> [ASSIGNED TASK]
Reproduce exactly the line with "- Data transfer" and the lines after it. Stop at the last line of the data and include nothing else.

> [RECORDS PROVIDED]

%%

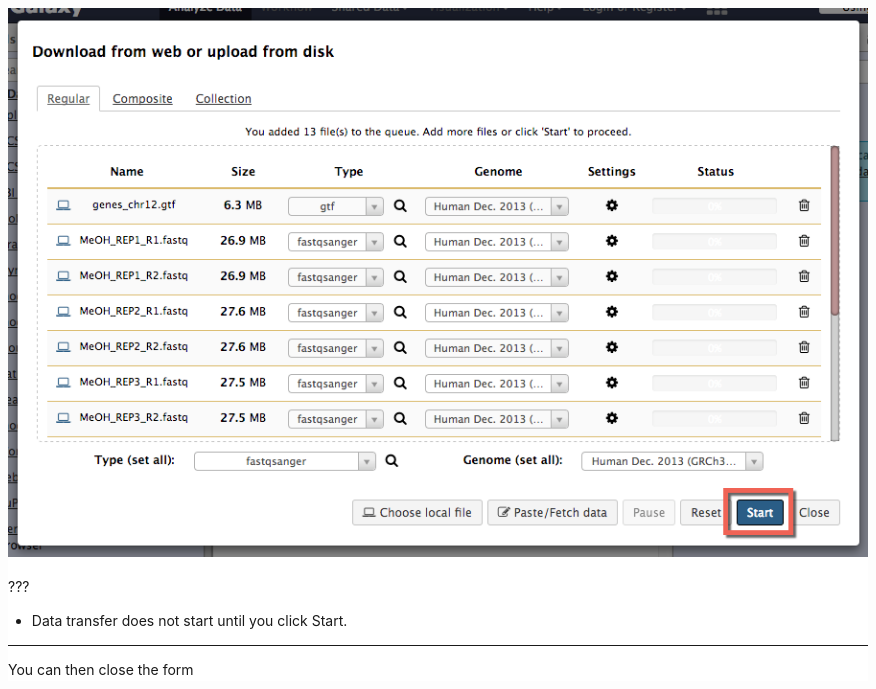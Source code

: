 ![Ready to upload files. Click on start](../../images/upload_file_ready.png)

???

- Data transfer does not start until you click Start.

---
You can then close the form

%%

> [OUTPUT FOR THIS TASK]
- Data transfer does not start until you click Start.

---
You can then close the form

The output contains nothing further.